Capstone — SDA Observation Partition Layout

Module: Data Lakes — M03: Partitioning and Clustering Estimated effort: 1–2 weeks of focused work Prerequisite: All three lessons in this module completed; all three quizzes passed (≥ 70%). The Module 2 capstone (mission archive table) is the substrate this module extends.


Mission Briefing

From: SDA Platform Lead, Cold Archive

ARCHIVE BRIEFING — RC-2026-04-DL-003
SUBJECT: SDA observation table partition + clustering layout for the
         analyst workload.
PRIORITY: P1 — direct dependency for Q3 SDA dashboard rollout.

The SDA observation table now holds 18 months of fused observation data — roughly 8 TB compressed, 40,000 partitions if we use the proposed (mission, day) layout, 250,000 data files at current row-group sizing.
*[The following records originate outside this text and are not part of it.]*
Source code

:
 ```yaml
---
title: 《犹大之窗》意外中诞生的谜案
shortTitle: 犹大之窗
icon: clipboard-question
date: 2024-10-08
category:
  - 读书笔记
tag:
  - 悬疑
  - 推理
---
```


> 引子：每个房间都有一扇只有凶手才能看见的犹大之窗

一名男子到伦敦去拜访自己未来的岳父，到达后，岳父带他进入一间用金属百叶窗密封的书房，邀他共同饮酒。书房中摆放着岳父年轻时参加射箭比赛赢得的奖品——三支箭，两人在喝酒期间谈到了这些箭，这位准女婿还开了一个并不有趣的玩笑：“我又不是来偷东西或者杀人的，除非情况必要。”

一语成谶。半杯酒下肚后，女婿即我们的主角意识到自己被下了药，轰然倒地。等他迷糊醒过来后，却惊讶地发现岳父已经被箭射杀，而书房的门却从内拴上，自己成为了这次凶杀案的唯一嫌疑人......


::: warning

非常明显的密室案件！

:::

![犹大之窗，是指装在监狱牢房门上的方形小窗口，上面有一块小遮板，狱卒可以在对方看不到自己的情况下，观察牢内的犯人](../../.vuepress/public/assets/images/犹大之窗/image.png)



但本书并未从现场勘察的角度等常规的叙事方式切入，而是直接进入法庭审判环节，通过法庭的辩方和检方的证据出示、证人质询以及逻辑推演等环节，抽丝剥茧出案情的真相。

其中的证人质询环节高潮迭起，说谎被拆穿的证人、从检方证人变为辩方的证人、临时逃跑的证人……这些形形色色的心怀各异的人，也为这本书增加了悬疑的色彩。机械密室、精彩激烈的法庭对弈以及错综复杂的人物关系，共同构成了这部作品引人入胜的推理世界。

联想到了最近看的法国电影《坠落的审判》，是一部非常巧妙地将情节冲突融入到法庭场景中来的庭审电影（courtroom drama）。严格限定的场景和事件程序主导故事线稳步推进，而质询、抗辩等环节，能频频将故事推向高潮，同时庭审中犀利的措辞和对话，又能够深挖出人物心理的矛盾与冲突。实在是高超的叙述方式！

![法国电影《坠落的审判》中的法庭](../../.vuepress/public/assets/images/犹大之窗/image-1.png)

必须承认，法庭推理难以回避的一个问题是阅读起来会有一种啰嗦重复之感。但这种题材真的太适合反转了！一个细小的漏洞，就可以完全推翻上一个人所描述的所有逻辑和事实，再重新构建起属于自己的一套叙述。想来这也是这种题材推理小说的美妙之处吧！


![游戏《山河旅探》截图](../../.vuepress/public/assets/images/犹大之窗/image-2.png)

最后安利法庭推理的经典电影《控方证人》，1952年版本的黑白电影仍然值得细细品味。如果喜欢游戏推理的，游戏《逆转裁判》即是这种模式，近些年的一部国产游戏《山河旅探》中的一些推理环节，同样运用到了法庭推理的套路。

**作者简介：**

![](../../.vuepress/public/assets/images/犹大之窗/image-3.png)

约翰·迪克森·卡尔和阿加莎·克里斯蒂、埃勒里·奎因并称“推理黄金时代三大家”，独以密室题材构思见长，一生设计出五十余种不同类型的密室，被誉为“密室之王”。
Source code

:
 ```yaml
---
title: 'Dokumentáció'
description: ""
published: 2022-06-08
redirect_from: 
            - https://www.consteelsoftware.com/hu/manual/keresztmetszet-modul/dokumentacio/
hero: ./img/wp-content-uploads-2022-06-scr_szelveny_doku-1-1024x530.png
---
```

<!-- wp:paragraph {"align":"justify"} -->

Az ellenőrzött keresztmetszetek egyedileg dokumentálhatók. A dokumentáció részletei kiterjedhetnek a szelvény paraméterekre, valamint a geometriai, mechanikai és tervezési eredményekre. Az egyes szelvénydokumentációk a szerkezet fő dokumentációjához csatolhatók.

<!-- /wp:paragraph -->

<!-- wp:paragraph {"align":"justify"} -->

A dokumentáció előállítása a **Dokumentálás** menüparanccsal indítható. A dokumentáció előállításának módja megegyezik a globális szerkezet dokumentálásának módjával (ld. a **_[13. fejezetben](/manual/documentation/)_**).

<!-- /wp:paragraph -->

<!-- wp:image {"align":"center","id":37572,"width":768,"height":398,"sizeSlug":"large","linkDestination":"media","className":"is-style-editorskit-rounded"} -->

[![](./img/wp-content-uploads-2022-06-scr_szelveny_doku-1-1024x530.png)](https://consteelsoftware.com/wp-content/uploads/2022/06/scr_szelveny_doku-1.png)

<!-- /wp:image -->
The analyst workload against this table has been measured for six weeks; we have a query log of 3,200 representative queries with their predicates and the columns they project.

The job: design the partition spec and clustering layout for the table, implement them on top of the Module 2 table format, demonstrate the pruning effectiveness on the measured workload, and produce a design document that the next operator can read and understand.

The design must hold up under the actual workload — not the workload we wish we had. The query log will tell you which predicates appear with what frequency. Your spec must serve those predicates well. Don't over-fit (the workload will shift), but don't ignore the data either.

Module 4 will add time-travel queries that work against this layout; Module 6's compaction will rewrite files into the chosen cluster order. Get the layout right; the rest of the track builds on it.


What You're Building

A Rust crate, artemis-partition-layout, that extends the Module 2 artemis-table-format with:

  • A PartitionSpec type and the transforms (Identity, Day, Month, Year, Bucket, Truncate) as described in Lesson 1, implementing Iceberg-spec-compatible computation.
  • A SortOrder type recording the cluster columns and ordering (NullsFirst/Last) for the table.
  • A lift_predicate function (Lesson 3) that turns source-column predicates into partition predicates per the transform's lifting rules. The function must produce safe conservative outputs for all (transform, op) pairs.
  • An extended writer that respects both the partition spec (file boundaries) and the sort order (row order within file) on commit.
  • An extended read_plan (Module 2 carry-forward) implementing all three pruning passes.
  • A benchmarking harness that takes a query log and produces a pruning-effectiveness report.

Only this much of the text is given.